=== Begin Enclosure ===

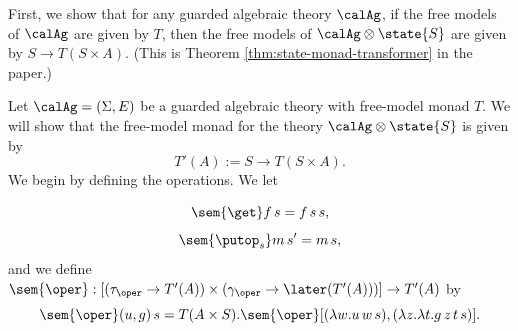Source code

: 
First, we show that for any guarded algebraic theory $\calAg$, if the free
models of $\calAg$ are given by $T$, then the free models of $\calAg \otimes
\state{S}$ are given by $S \to T(S \times A)$. (This is Theorem
\ref{thm:state-monad-transformer} in the paper.)

Let $\calAg = (\Sigma, E)$ be a guarded algebraic theory with free-model monad
$T$. We will show that the free-model monad for the theory $\calAg \otimes
\state{S}$ is given by
%
\[ T'(A) := S \to T(S \times A). \]
%
We begin by defining the operations. We let

\[ \sem{\get} f\, s = f\, s\, s, \]
%
\[ \sem{\putop_s} m\, s' = m\, s, \]  
%
and we define $\sem{\oper} : [(\tau_\oper \to T'(A)) \times (\gamma_\oper \to \later(T'(A)))] \to T'(A)$ by
%
\[ 
  \sem{\oper}(u, g)\, s = 
    T(A \times S).\sem{\oper}
      [(\lambda w. u\, w\, s), (\lambda z. \lambda t. g\, z\, t\, s)].
\]

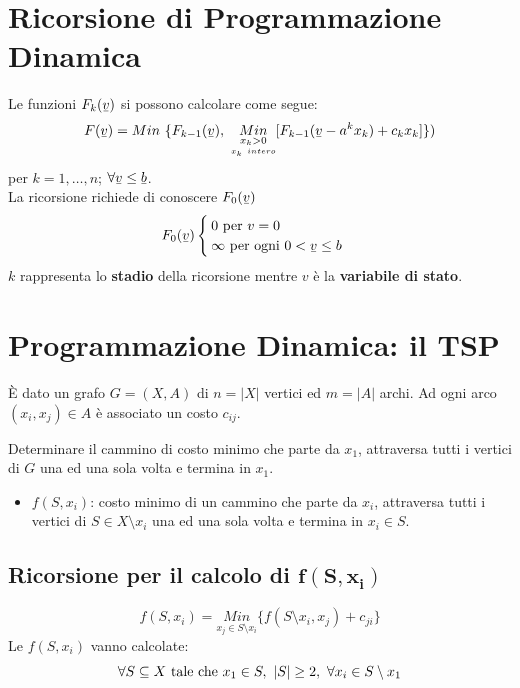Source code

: \section{Ricorsione di Programmazione Dinamica}
Le funzioni $F_{k}(\ubar{v})$ si possono calcolare come segue:
\begin{equation*}
	F(\ubar{v})=Min\ \{F_{k-1}(\ubar{v}),\ \underset{\underset{x_{k}\ intero}{x_{k}>0}}{Min}[F_{k-1}(\ubar{v}-a^{k}x_{k})+c_{k}x_{k}]\})
\end{equation*}
per $k=1,\dots,n$; $\forall \ubar{v}\le \ubar{b}$.\\
La ricorsione richiede di conoscere $F_{0}(\ubar{v})$
\begin{equation*}
	F_{0}(\ubar{v})
	\begin{cases}
		0 \textnormal{ per }v={0}\\
		\infty \textnormal{ per ogni } 0 < \ubar{v}\le b
	\end{cases}
\end{equation*}
$k$ rappresenta lo \textbf{stadio} della ricorsione mentre $v$ è la \textbf{variabile di stato}.

\section{Programmazione Dinamica: il TSP}
È dato un grafo $G=(X,A)$ di $n=|X|$ vertici ed $m=|A|$ archi. Ad ogni arco $(x_{i},x_{j})\in A$ è associato un costo $c_{ij}$.

Determinare il cammino di costo minimo che parte da $x_{1}$, attraversa tutti i vertici di $G$ una ed una sola volta e termina in $x_{1}$.
\begin{itemize}
	\item[] $f(S,x_{i})$: costo minimo di un cammino che parte da $x_{i}$, attraversa tutti i vertici di $S\in X\setminus{x_{i}}$ una ed una sola volta e termina in $x_{i}\in S$.
\end{itemize}

\subsection{Ricorsione per il calcolo di $\boldsymbol{f(S,x_{i})}$}
\begin{equation*}
	f(S,x_{i})=\underset{x_{j}\in S\setminus{x_{i}}}{Min}\{f(S\setminus{x_{i}},x_{j})+c_{ji}\}
\end{equation*}
Le $f(S,x_{i})$ vanno calcolate:
\begin{equation*}
	\forall S\subseteq X \textnormal{ tale che }x_{1}\in S,\ |S|\ge 2,\ \forall x_{i}\in S\setminus{x_{1}}
\end{equation*}
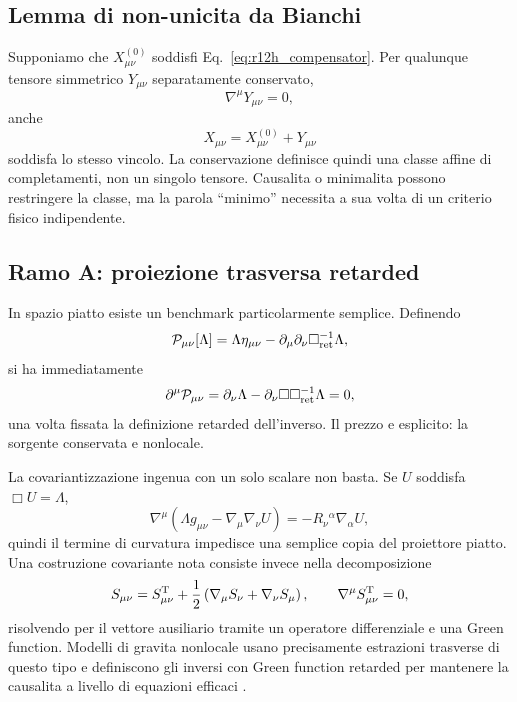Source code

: \documentclass[11pt,a4paper]{article}
\begin{document}
\subsection{Lemma di non-unicita da Bianchi}

Supponiamo che $X^{(0)}_{\mu\nu}$ soddisfi Eq.~\eqref{eq:r12h_compensator}. Per qualunque tensore simmetrico $Y_{\mu\nu}$ separatamente conservato,
\begin{equation}
 \nabla^\mu Y_{\mu\nu}=0,
\end{equation}
anche
\begin{equation}
 X_{\mu\nu}=X^{(0)}_{\mu\nu}+Y_{\mu\nu}
\end{equation}
soddisfa lo stesso vincolo. La conservazione definisce quindi una classe affine di completamenti, non un singolo tensore. Causalita o minimalita possono restringere la classe, ma la parola ``minimo'' necessita a sua volta di un criterio fisico indipendente.

\subsection{Ramo A: proiezione trasversa retarded}

In spazio piatto esiste un benchmark particolarmente semplice. Definendo
\begin{equation}
 \mathcal P_{\mu\nu}[\Lambda]
 =\Lambda\eta_{\mu\nu}
 -\partial_\mu\partial_\nu\Box_{\rm ret}^{-1}\Lambda,
 \label{eq:r12h_flat_projector}
\end{equation}
si ha immediatamente
\begin{equation}
 \partial^\mu\mathcal P_{\mu\nu}
 =\partial_\nu\Lambda-
 \partial_\nu\Box\Box_{\rm ret}^{-1}\Lambda=0,
\end{equation}
una volta fissata la definizione retarded dell'inverso. Il prezzo e esplicito: la sorgente conservata e nonlocale.

La covariantizzazione ingenua con un solo scalare non basta. Se $U$ soddisfa $\Box U=\Lambda$,
\begin{equation}
 \nabla^\mu\left(\Lambda g_{\mu\nu}-\nabla_\mu\nabla_\nu U\right)
 =-R_{\nu}{}^{\alpha}\nabla_\alpha U,
 \label{eq:r12h_curvature_obstruction}
\end{equation}
quindi il termine di curvatura impedisce una semplice copia del proiettore piatto. Una costruzione covariante nota consiste invece nella decomposizione
\begin{equation}
 S_{\mu\nu}=S^{\rm T}_{\mu\nu}
 +\frac12\left(\nabla_\mu S_\nu+\nabla_\nu S_\mu\right),
 \qquad \nabla^\mu S^{\rm T}_{\mu\nu}=0,
 \label{eq:r12h_tensor_transverse}
\end{equation}
risolvendo per il vettore ausiliario tramite un operatore differenziale e una Green function. Modelli di gravita nonlocale usano precisamente estrazioni trasverse di questo tipo e definiscono gli inversi con Green function retarded per mantenere la causalita a livello di equazioni efficaci \cite{KehagiasMaggiore2014,MaggioreMancarella2014}.
\end{document}
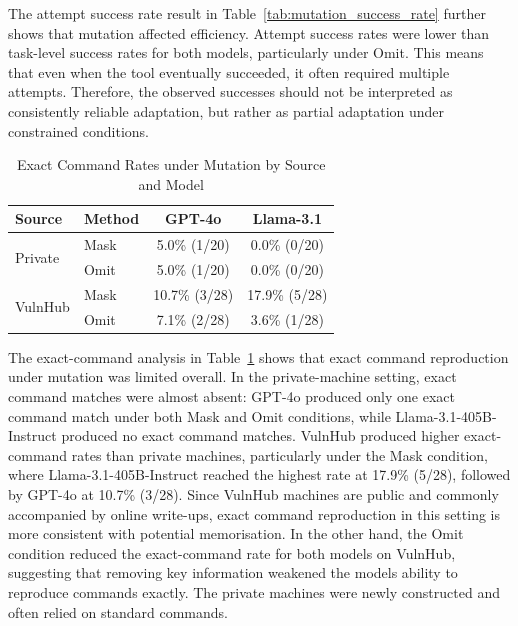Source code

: \documentclass[acmtog]{acmart}
\begin{document}
The attempt success rate result in Table~\ref{tab:mutation_success_rate} further shows that mutation affected efficiency. Attempt success rates were lower than task-level success rates for both models, particularly under Omit. This means that even when the tool eventually succeeded, it often required multiple attempts. Therefore, the observed successes should not be interpreted as consistently reliable adaptation, but rather as partial adaptation under constrained conditions.

\begin{table}[htbp]
  \centering
  \caption{Exact Command Rates under Mutation by Source and Model}
  \label{tab:mutation_exact_command_rate}
  \begin{tabular}{llcc}
    \hline
    \textbf{Source} & \textbf{Method} & \textbf{GPT-4o} & \textbf{Llama-3.1} \\
    \hline
    \multirow{2}{*}{Private}
    & Mask & 5.0\% (1/20) & 0.0\% (0/20) \\
    & Omit & 5.0\% (1/20) & 0.0\% (0/20) \\
    \hline
    \multirow{2}{*}{VulnHub}
    & Mask & 10.7\% (3/28) & 17.9\% (5/28) \\
    & Omit & 7.1\% (2/28) & 3.6\% (1/28) \\
    \hline
  \end{tabular}
\end{table}

The exact-command analysis in Table~\ref{tab:mutation_exact_command_rate} shows that exact command reproduction under mutation was limited overall. In the private-machine setting, exact command matches were almost absent: GPT-4o produced only one exact command match under both Mask and Omit conditions, while Llama-3.1-405B-Instruct produced no exact command matches. VulnHub produced higher exact-command rates than private machines, particularly under the Mask condition, where Llama-3.1-405B-Instruct reached the highest rate at 17.9\% (5/28), followed by GPT-4o at 10.7\% (3/28). Since VulnHub machines are public and commonly accompanied by online write-ups, exact command reproduction in this setting is more consistent with potential memorisation. In the other hand, the Omit condition reduced the exact-command rate for both models on VulnHub, suggesting that removing key information weakened the models ability to reproduce commands exactly. The private machines were newly constructed and often relied on standard commands.
\end{document}
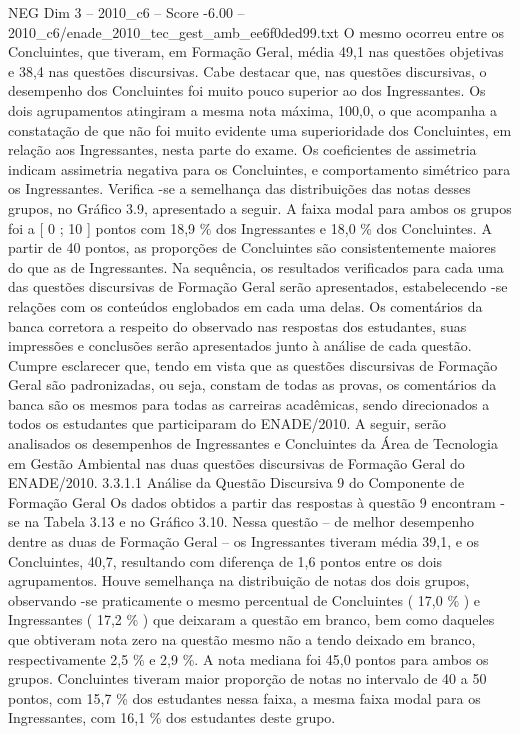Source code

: \begin{textsample}{NEG Dim 3 – 2010\_c6 – Score -6.00 – 2010\_c6/enade\_2010\_tec\_gest\_amb\_ee6f0ded99.txt}
O mesmo ocorreu entre os Concluintes, que tiveram, em Formação Geral, média 49,1 nas questões objetivas e 38,4 nas questões discursivas.
Cabe destacar que, nas questões discursivas, o desempenho dos Concluintes foi muito pouco superior ao dos Ingressantes.
Os dois agrupamentos atingiram a mesma nota máxima, 100,0, o que acompanha a constatação de que não foi muito evidente uma superioridade dos Concluintes, em relação aos Ingressantes, nesta parte do exame.
Os coeficientes de assimetria indicam assimetria negativa para os Concluintes, e comportamento simétrico para os Ingressantes.
Verifica -se a semelhança das distribuições das notas desses grupos, no Gráfico 3.9, apresentado a seguir.
A faixa modal para ambos os grupos foi a [ 0 ; 10 ] pontos com 18,9 \% dos Ingressantes e 18,0 \% dos Concluintes.
A partir de 40 pontos, as proporções de Concluintes são consistentemente maiores do que as de Ingressantes.
Na sequência, os resultados verificados para cada uma das questões discursivas de Formação Geral serão apresentados, estabelecendo -se relações com os conteúdos englobados em cada uma delas.
Os comentários da banca corretora a respeito do observado nas respostas dos estudantes, suas impressões e conclusões serão apresentados junto à análise de cada questão.
Cumpre esclarecer que, tendo em vista que as questões discursivas de Formação Geral são padronizadas, ou seja, constam de todas as provas, os comentários da banca são os mesmos para todas as carreiras acadêmicas, sendo direcionados a todos os estudantes que participaram do ENADE/2010.
A seguir, serão analisados os desempenhos de Ingressantes e Concluintes da Área de Tecnologia em Gestão Ambiental nas duas questões discursivas de Formação Geral do ENADE/2010. 3.3.1.1 Análise da Questão Discursiva 9 do Componente de Formação Geral Os dados obtidos a partir das respostas à questão 9 encontram -se na Tabela 3.13 e no Gráfico 3.10.
Nessa questão – de melhor desempenho dentre as duas de Formação Geral – os Ingressantes tiveram média 39,1, e os Concluintes, 40,7, resultando com diferença de 1,6 pontos entre os dois agrupamentos.
Houve semelhança na distribuição de notas dos dois grupos, observando -se praticamente o mesmo percentual de Concluintes ( 17,0 \% ) e Ingressantes ( 17,2 \% ) que deixaram a questão em branco, bem como daqueles que obtiveram nota zero na questão mesmo não a tendo deixado em branco, respectivamente 2,5 \% e 2,9 \%.
A nota mediana foi 45,0 pontos para ambos os grupos.
Concluintes tiveram maior proporção de notas no intervalo de 40 a 50 pontos, com 15,7 \% dos estudantes nessa faixa, a mesma faixa modal para os Ingressantes, com 16,1 \% dos estudantes deste grupo.

\end{textsample}
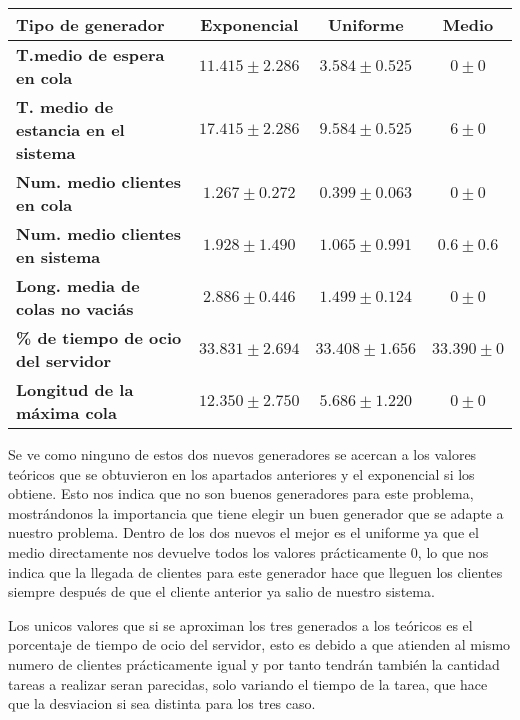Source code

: \documentclass[]{article}
\begin{document}
\begin{table}[H]
	\begin{center}
		\begin{tabularx}{1\textwidth}{|X|c|c|c|}
			\hline
			\textbf{Tipo de generador}&\textbf{ Exponencial} &  \textbf{Uniforme} & \textbf{Medio} \\
			\hline \hline
			\textbf{T.medio de espera en cola}& $11.415\pm2.286$ & $3.584\pm0.525$ & $0\pm0$ \\ \hline
			\textbf{T. medio de estancia en el sistema} & $17.415\pm2.286$ & $9.584\pm0.525$ & $6\pm0$ \\ \hline
			\textbf{Num. medio clientes en cola} & $1.267\pm0.272$& $0.399\pm0.063$ & $0\pm0$ \\  \hline
			\textbf{Num. medio clientes en sistema} & $1.928\pm1.490$ & $1.065\pm0.991$ & $0.6\pm0.6$ \\ \hline
			\textbf{Long. media de colas no vaciás} & $2.886\pm0.446$& $1.499\pm0.124$ & $0\pm0$ \\ \hline
			\textbf{\% de tiempo de ocio del servidor} & $33.831\pm2.694$ & $33.408\pm1.656$ & $33.390\pm0$ \\ \hline
			\textbf{Longitud de la máxima cola} &$12.350\pm2.750$& $5.686\pm1.220$ & $0\pm0$    \\ \hline
		\end{tabularx}
		
	\end{center}
	\end{table}
Se ve como ninguno de estos dos nuevos generadores se acercan a los valores teóricos que se obtuvieron en los apartados anteriores y el exponencial si los obtiene. Esto nos indica que no son  buenos generadores para este problema, mostrándonos la importancia que tiene elegir un buen generador que se adapte a nuestro problema. Dentro de los dos nuevos el mejor es el uniforme ya que el medio directamente nos devuelve todos los valores prácticamente 0, lo que nos indica que la llegada de clientes para este generador hace que lleguen los clientes siempre después de que el cliente anterior ya salio de nuestro sistema.

Los unicos valores que si se aproximan los tres generados a los teóricos es el porcentaje de tiempo de ocio del servidor, esto es debido a que atienden al mismo numero de clientes prácticamente igual y por tanto tendrán también la cantidad tareas a realizar seran parecidas, solo variando el tiempo de la tarea, que hace que la desviacion si sea distinta para los tres caso.
\end{document}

=== End Enclosure ===

-- Exercise directions --
Skip the pictures. Restate exactly the lines from the start of the entries through the line containing "in the paper.)", both ends included.

-- Solution to this task --
Source code

: 
First, we show that for any guarded algebraic theory $\calAg$, if the free
models of $\calAg$ are given by $T$, then the free models of $\calAg \otimes
\state{S}$ are given by $S \to T(S \times A)$. (This is Theorem
\ref{thm:state-monad-transformer} in the paper.)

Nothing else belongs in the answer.